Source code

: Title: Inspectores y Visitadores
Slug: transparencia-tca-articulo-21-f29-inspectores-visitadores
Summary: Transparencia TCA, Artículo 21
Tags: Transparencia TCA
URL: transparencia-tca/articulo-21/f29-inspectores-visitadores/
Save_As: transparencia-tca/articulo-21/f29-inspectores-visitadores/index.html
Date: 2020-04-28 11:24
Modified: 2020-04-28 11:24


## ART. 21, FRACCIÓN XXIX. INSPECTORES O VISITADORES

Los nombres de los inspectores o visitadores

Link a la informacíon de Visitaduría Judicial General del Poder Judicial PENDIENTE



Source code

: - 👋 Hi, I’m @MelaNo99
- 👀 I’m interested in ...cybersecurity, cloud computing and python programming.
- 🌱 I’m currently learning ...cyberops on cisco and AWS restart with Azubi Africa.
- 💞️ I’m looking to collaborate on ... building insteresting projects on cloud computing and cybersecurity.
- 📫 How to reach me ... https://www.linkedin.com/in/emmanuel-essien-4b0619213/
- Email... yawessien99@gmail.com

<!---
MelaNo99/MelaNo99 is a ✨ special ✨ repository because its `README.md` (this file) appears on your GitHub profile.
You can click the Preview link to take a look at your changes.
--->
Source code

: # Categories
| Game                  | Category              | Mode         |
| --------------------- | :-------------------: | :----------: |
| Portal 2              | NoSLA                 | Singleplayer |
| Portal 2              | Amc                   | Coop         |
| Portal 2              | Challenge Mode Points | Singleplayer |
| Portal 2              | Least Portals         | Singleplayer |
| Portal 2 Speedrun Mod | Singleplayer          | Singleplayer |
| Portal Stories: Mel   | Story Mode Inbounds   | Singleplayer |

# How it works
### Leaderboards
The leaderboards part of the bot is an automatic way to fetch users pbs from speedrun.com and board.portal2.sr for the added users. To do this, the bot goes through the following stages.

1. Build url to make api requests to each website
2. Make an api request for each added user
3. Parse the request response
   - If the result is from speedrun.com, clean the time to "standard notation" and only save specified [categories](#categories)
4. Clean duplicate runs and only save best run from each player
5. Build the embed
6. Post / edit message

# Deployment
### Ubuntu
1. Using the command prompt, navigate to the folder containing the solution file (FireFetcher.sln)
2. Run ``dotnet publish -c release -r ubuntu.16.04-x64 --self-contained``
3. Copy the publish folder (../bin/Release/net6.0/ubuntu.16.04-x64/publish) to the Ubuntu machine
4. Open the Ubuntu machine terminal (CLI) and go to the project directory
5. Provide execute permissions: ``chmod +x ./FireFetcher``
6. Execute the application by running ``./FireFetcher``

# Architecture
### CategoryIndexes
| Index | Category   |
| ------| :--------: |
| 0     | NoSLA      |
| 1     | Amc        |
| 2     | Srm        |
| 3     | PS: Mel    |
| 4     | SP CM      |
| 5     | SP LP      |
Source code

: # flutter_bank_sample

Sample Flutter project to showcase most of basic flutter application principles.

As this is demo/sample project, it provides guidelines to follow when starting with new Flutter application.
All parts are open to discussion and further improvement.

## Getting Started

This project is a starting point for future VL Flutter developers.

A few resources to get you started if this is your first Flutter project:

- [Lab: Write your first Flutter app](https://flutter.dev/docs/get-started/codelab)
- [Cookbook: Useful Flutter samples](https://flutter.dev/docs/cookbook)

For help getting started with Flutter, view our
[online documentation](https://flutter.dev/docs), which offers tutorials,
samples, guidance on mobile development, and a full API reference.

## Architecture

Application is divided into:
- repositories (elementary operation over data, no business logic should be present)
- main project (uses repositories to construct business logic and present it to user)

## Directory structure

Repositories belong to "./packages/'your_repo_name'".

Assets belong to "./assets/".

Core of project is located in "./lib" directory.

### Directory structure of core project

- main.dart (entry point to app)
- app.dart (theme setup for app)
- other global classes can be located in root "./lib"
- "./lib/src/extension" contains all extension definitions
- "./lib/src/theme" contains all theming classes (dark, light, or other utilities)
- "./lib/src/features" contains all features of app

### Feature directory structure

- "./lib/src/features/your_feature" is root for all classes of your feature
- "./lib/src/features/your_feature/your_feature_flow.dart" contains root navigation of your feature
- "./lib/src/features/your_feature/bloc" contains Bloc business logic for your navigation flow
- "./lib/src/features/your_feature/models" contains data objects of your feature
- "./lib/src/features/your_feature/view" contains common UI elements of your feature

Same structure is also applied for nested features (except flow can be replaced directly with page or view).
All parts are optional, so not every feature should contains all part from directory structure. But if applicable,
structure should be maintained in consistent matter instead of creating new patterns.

════════════════════

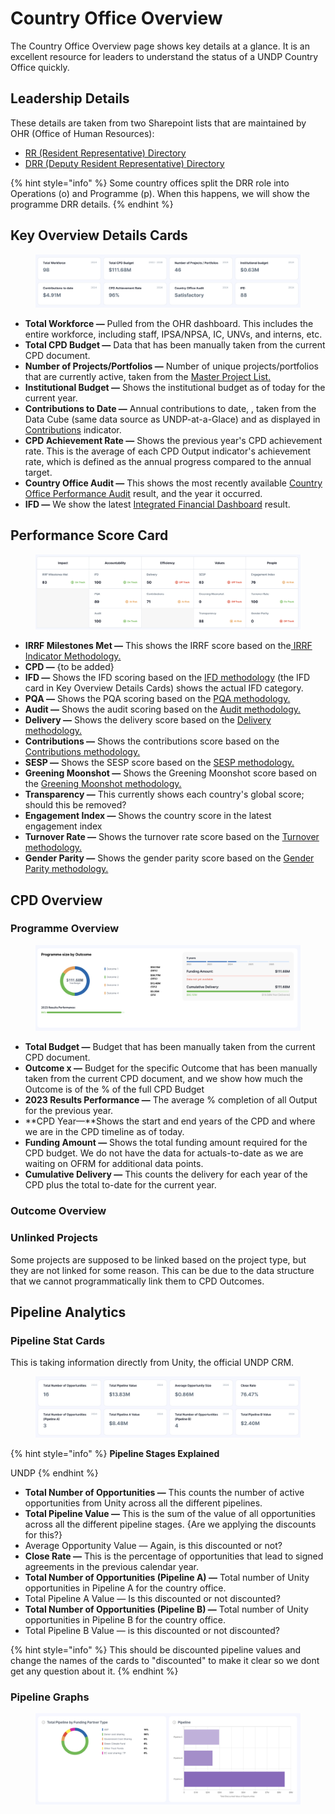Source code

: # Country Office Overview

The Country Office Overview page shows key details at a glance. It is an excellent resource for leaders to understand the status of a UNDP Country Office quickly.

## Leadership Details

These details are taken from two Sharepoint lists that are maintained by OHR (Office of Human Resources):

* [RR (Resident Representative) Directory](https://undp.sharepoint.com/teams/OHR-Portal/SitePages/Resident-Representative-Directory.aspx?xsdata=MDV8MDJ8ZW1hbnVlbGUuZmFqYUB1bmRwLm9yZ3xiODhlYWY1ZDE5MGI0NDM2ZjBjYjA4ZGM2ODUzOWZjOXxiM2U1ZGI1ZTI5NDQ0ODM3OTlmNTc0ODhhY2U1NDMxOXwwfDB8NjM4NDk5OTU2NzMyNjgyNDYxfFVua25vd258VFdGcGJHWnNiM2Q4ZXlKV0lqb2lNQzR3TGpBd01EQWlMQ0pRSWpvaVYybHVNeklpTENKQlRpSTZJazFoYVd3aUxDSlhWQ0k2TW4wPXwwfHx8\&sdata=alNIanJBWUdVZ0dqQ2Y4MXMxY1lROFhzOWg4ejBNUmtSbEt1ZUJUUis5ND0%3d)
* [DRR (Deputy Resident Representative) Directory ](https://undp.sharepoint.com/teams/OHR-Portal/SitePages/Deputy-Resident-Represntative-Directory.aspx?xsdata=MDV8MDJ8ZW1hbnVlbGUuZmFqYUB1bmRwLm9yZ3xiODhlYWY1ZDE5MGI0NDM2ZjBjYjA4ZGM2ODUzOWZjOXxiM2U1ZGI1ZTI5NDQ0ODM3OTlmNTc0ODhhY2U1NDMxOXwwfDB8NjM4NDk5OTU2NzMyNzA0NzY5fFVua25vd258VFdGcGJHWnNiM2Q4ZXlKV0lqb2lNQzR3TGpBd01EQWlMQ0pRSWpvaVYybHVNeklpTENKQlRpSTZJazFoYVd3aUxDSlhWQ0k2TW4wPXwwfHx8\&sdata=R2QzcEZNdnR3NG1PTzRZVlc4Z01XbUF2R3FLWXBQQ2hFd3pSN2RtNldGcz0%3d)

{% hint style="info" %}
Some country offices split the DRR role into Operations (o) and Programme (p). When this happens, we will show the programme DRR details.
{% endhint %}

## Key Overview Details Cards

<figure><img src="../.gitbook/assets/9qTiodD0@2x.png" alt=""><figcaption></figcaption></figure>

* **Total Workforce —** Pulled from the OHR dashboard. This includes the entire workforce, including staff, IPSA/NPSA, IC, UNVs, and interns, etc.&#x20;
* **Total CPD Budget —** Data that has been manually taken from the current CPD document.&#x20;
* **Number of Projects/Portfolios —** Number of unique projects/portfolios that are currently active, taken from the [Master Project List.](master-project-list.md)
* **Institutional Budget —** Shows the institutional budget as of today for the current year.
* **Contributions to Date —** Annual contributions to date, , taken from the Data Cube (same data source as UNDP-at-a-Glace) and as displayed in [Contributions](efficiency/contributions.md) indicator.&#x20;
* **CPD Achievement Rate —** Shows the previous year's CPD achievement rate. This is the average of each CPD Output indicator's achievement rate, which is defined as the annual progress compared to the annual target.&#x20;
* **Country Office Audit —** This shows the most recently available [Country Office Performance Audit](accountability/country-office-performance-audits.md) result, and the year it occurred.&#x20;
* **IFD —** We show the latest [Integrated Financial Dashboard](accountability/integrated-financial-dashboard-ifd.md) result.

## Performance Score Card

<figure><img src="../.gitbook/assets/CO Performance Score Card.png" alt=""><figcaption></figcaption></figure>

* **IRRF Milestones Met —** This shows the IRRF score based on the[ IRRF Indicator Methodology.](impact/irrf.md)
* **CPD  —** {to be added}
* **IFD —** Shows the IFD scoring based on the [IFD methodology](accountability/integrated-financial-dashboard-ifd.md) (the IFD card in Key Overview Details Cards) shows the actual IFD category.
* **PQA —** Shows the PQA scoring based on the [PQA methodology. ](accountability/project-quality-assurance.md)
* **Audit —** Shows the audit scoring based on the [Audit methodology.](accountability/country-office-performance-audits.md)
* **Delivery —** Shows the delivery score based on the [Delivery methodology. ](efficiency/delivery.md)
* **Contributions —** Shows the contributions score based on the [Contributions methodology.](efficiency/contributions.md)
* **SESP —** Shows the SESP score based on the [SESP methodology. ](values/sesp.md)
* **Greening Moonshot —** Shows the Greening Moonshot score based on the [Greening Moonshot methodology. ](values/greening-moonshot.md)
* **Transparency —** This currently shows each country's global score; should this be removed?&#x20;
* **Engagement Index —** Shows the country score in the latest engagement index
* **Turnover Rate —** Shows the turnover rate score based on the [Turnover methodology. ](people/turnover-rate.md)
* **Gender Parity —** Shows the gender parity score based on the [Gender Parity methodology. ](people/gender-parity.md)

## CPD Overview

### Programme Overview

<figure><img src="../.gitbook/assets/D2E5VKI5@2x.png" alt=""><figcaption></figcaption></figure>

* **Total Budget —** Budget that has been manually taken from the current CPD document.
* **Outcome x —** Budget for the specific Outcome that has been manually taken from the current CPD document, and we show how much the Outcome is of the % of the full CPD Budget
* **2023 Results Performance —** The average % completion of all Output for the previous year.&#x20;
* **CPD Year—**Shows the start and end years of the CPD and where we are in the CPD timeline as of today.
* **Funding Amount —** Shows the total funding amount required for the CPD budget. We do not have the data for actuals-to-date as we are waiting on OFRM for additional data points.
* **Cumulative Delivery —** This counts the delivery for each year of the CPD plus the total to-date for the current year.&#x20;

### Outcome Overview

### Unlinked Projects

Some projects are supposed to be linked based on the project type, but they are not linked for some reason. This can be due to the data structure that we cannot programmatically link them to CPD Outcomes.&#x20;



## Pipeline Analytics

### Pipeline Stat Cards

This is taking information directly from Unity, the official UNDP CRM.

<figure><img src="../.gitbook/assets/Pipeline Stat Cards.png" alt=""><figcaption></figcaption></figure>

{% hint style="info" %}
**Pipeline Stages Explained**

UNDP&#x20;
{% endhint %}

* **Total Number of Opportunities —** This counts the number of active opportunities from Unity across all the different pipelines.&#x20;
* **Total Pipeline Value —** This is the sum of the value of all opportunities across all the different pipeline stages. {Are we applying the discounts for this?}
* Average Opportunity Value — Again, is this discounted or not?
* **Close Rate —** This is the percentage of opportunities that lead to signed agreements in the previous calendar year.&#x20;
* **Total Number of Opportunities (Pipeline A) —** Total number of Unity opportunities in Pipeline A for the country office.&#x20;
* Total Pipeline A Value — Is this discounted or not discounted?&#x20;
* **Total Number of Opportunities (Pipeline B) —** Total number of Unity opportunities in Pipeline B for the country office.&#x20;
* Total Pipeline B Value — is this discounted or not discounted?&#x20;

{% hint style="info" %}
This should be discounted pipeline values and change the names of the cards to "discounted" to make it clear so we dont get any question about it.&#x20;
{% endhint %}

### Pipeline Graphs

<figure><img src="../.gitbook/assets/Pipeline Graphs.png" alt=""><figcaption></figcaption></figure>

════════════════════

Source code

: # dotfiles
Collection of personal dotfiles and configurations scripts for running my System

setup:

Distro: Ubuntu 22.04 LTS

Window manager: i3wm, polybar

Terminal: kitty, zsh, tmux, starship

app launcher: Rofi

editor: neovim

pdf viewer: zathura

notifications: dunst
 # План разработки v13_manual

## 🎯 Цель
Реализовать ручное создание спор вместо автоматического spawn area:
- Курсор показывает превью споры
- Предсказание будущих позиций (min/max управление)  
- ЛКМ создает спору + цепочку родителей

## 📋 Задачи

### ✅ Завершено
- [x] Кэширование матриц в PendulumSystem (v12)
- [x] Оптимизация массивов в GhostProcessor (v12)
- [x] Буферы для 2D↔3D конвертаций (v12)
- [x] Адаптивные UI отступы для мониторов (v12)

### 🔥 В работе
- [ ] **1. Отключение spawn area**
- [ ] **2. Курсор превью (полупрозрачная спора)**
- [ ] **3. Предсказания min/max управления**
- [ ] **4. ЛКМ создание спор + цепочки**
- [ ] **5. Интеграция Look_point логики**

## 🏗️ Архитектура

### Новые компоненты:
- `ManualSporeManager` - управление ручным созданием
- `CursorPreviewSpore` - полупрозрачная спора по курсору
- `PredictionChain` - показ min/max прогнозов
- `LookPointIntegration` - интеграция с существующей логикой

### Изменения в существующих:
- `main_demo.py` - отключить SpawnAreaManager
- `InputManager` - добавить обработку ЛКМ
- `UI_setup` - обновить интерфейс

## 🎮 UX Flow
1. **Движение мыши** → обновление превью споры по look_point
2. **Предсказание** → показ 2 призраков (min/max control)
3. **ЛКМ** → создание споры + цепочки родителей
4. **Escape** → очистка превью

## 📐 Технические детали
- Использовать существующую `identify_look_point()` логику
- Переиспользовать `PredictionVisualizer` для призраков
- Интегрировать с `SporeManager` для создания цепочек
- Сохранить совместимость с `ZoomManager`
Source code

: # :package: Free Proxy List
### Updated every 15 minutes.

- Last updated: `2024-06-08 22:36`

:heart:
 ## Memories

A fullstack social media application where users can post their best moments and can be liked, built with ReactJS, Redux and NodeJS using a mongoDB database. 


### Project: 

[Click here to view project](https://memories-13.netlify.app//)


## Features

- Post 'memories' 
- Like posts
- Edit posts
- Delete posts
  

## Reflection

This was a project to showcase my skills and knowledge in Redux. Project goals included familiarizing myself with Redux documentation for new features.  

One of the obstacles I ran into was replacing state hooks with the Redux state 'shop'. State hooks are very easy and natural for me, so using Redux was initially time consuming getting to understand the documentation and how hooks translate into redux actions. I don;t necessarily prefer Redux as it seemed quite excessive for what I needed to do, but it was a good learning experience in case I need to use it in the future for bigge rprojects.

════════════════════

The task:
Only the lines above starting with the one with "today for the current year." and going through the one with "[SESP methodology. ](values/sesp.md)" are to be copied, word for word and with both ends kept.

Reply:
* **Institutional Budget —** Shows the institutional budget as of today for the current year.
* **Contributions to Date —** Annual contributions to date, , taken from the Data Cube (same data source as UNDP-at-a-Glace) and as displayed in [Contributions](efficiency/contributions.md) indicator.&#x20;
* **CPD Achievement Rate —** Shows the previous year's CPD achievement rate. This is the average of each CPD Output indicator's achievement rate, which is defined as the annual progress compared to the annual target.&#x20;
* **Country Office Audit —** This shows the most recently available [Country Office Performance Audit](accountability/country-office-performance-audits.md) result, and the year it occurred.&#x20;
* **IFD —** We show the latest [Integrated Financial Dashboard](accountability/integrated-financial-dashboard-ifd.md) result.

## Performance Score Card

<figure><img src="../.gitbook/assets/CO Performance Score Card.png" alt=""><figcaption></figcaption></figure>

* **IRRF Milestones Met —** This shows the IRRF score based on the[ IRRF Indicator Methodology.](impact/irrf.md)
* **CPD  —** {to be added}
* **IFD —** Shows the IFD scoring based on the [IFD methodology](accountability/integrated-financial-dashboard-ifd.md) (the IFD card in Key Overview Details Cards) shows the actual IFD category.
* **PQA —** Shows the PQA scoring based on the [PQA methodology. ](accountability/project-quality-assurance.md)
* **Audit —** Shows the audit scoring based on the [Audit methodology.](accountability/country-office-performance-audits.md)
* **Delivery —** Shows the delivery score based on the [Delivery methodology. ](efficiency/delivery.md)
* **Contributions —** Shows the contributions score based on the [Contributions methodology.](efficiency/contributions.md)
* **SESP —** Shows the SESP score based on the [SESP methodology. ](values/sesp.md)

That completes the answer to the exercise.